- REQUIRED ACTION
In the data below, find every line with the word "fromJson" and copy it.

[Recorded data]
• • • • • • •

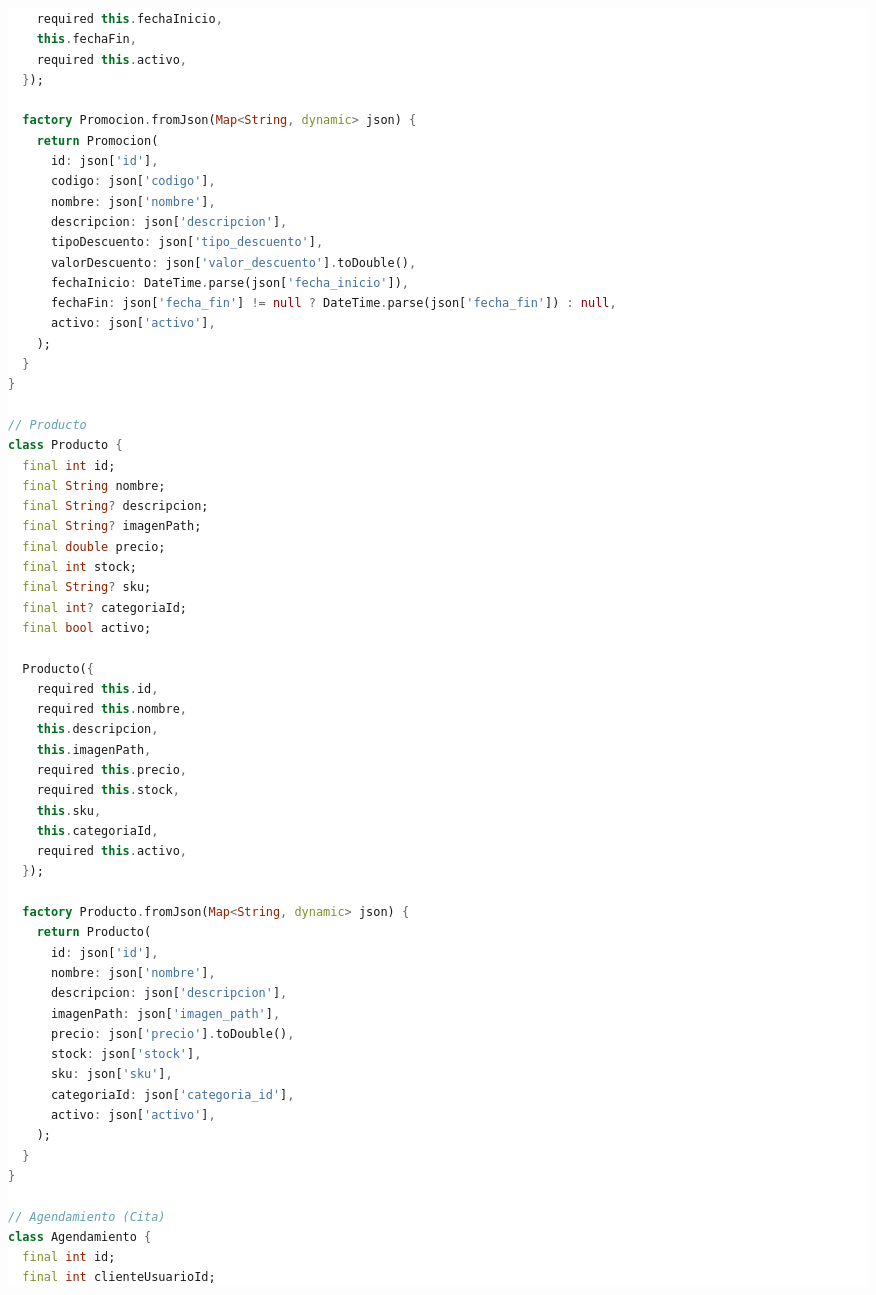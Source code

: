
 ```dart
    required this.fechaInicio,
    this.fechaFin,
    required this.activo,
  });

  factory Promocion.fromJson(Map<String, dynamic> json) {
    return Promocion(
      id: json['id'],
      codigo: json['codigo'],
      nombre: json['nombre'],
      descripcion: json['descripcion'],
      tipoDescuento: json['tipo_descuento'],
      valorDescuento: json['valor_descuento'].toDouble(),
      fechaInicio: DateTime.parse(json['fecha_inicio']),
      fechaFin: json['fecha_fin'] != null ? DateTime.parse(json['fecha_fin']) : null,
      activo: json['activo'],
    );
  }
}

// Producto
class Producto {
  final int id;
  final String nombre;
  final String? descripcion;
  final String? imagenPath;
  final double precio;
  final int stock;
  final String? sku;
  final int? categoriaId;
  final bool activo;

  Producto({
    required this.id,
    required this.nombre,
    this.descripcion,
    this.imagenPath,
    required this.precio,
    required this.stock,
    this.sku,
    this.categoriaId,
    required this.activo,
  });

  factory Producto.fromJson(Map<String, dynamic> json) {
    return Producto(
      id: json['id'],
      nombre: json['nombre'],
      descripcion: json['descripcion'],
      imagenPath: json['imagen_path'],
      precio: json['precio'].toDouble(),
      stock: json['stock'],
      sku: json['sku'],
      categoriaId: json['categoria_id'],
      activo: json['activo'],
    );
  }
}

// Agendamiento (Cita)
class Agendamiento {
  final int id;
  final int clienteUsuarioId;
```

• • • • • • •

- WRITTEN RESPONSE
  factory Promocion.fromJson(Map<String, dynamic> json) {
  factory Producto.fromJson(Map<String, dynamic> json) {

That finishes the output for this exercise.